C. S. Lewis dedicates an entire chapter to the subject of prayer in his fictional The Screwtape Letters. Chapter 4, and later in chapter 27, includes these insights, written from the perspective of a tempting demon to another about how to successfully thwart his human “patients” attempts at growing spiritually in his newfound relationship with God.
“Whenever [the humans] are attending to the Enemy Himself [God, the Father] we are defeated, but there are ways of preventing them from doing so. The simplest is to turn their gaze away from Him towards themselves. Keep them watching their own minds and trying to produce feelings there by the action of their own wills… But of course the Enemy will not be meantime idle.
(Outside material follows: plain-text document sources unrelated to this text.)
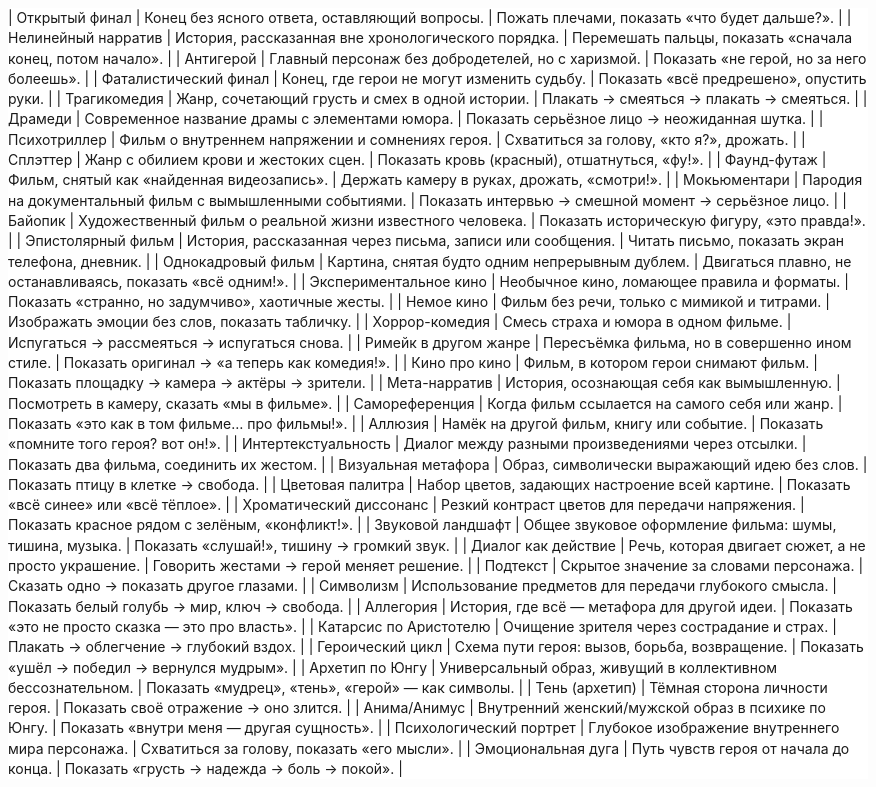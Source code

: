 | Открытый финал | Конец без ясного ответа, оставляющий вопросы. | Пожать плечами, показать «что будет дальше?». |
| Нелинейный нарратив | История, рассказанная вне хронологического порядка. | Перемешать пальцы, показать «сначала конец, потом начало». |
| Антигерой | Главный персонаж без добродетелей, но с харизмой. | Показать «не герой, но за него болеешь». |
| Фаталистический финал | Конец, где герои не могут изменить судьбу. | Показать «всё предрешено», опустить руки. |
| Трагикомедия | Жанр, сочетающий грусть и смех в одной истории. | Плакать → смеяться → плакать → смеяться. |
| Драмеди | Современное название драмы с элементами юмора. | Показать серьёзное лицо → неожиданная шутка. |
| Психотриллер | Фильм о внутреннем напряжении и сомнениях героя. | Схватиться за голову, «кто я?», дрожать. |
| Сплэттер | Жанр с обилием крови и жестоких сцен. | Показать кровь (красный), отшатнуться, «фу!». |
| Фаунд-футаж | Фильм, снятый как «найденная видеозапись». | Держать камеру в руках, дрожать, «смотри!». |
| Мокьюментари | Пародия на документальный фильм с вымышленными событиями. | Показать интервью → смешной момент → серьёзное лицо. |
| Байопик | Художественный фильм о реальной жизни известного человека. | Показать историческую фигуру, «это правда!». |
| Эпистолярный фильм | История, рассказанная через письма, записи или сообщения. | Читать письмо, показать экран телефона, дневник. |
| Однокадровый фильм | Картина, снятая будто одним непрерывным дублем. | Двигаться плавно, не останавливаясь, показать «всё одним!». |
| Экспериментальное кино | Необычное кино, ломающее правила и форматы. | Показать «странно, но задумчиво», хаотичные жесты. |
| Немое кино | Фильм без речи, только с мимикой и титрами. | Изображать эмоции без слов, показать табличку. |
| Хоррор-комедия | Смесь страха и юмора в одном фильме. | Испугаться → рассмеяться → испугаться снова. |
| Римейк в другом жанре | Пересъёмка фильма, но в совершенно ином стиле. | Показать оригинал → «а теперь как комедия!». |
| Кино про кино | Фильм, в котором герои снимают фильм. | Показать площадку → камера → актёры → зрители. |
| Мета-нарратив | История, осознающая себя как вымышленную. | Посмотреть в камеру, сказать «мы в фильме». |
| Самореференция | Когда фильм ссылается на самого себя или жанр. | Показать «это как в том фильме… про фильмы!». |
| Аллюзия | Намёк на другой фильм, книгу или событие. | Показать «помните того героя? вот он!». |
| Интертекстуальность | Диалог между разными произведениями через отсылки. | Показать два фильма, соединить их жестом. |
| Визуальная метафора | Образ, символически выражающий идею без слов. | Показать птицу в клетке → свобода. |
| Цветовая палитра | Набор цветов, задающих настроение всей картине. | Показать «всё синее» или «всё тёплое». |
| Хроматический диссонанс | Резкий контраст цветов для передачи напряжения. | Показать красное рядом с зелёным, «конфликт!». |
| Звуковой ландшафт | Общее звуковое оформление фильма: шумы, тишина, музыка. | Показать «слушай!», тишину → громкий звук. |
| Диалог как действие | Речь, которая двигает сюжет, а не просто украшение. | Говорить жестами → герой меняет решение. |
| Подтекст | Скрытое значение за словами персонажа. | Сказать одно → показать другое глазами. |
| Символизм | Использование предметов для передачи глубокого смысла. | Показать белый голубь → мир, ключ → свобода. |
| Аллегория | История, где всё — метафора для другой идеи. | Показать «это не просто сказка — это про власть». |
| Катарсис по Аристотелю | Очищение зрителя через сострадание и страх. | Плакать → облегчение → глубокий вздох. |
| Героический цикл | Схема пути героя: вызов, борьба, возвращение. | Показать «ушёл → победил → вернулся мудрым». |
| Архетип по Юнгу | Универсальный образ, живущий в коллективном бессознательном. | Показать «мудрец», «тень», «герой» — как символы. |
| Тень (архетип) | Тёмная сторона личности героя. | Показать своё отражение → оно злится. |
| Анима/Анимус | Внутренний женский/мужской образ в психике по Юнгу. | Показать «внутри меня — другая сущность». |
| Психологический портрет | Глубокое изображение внутреннего мира персонажа. | Схватиться за голову, показать «его мысли». |
| Эмоциональная дуга | Путь чувств героя от начала до конца. | Показать «грусть → надежда → боль → покой». |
Whenever there is prayer, there is danger of His own immediate action… The humans do not start from that direct perception of Him which we, unhappily, cannot avoid… For, if he ever consciously directs his prayers ‘Not to what I think thou art but to what thou knowest thyself to be’, our situation is, for the moment, desperate… In avoiding this situation - this real nakedness of the soul in prayer - you will be helped by the fact that the humans themselves do not desire it as much as they suppose.”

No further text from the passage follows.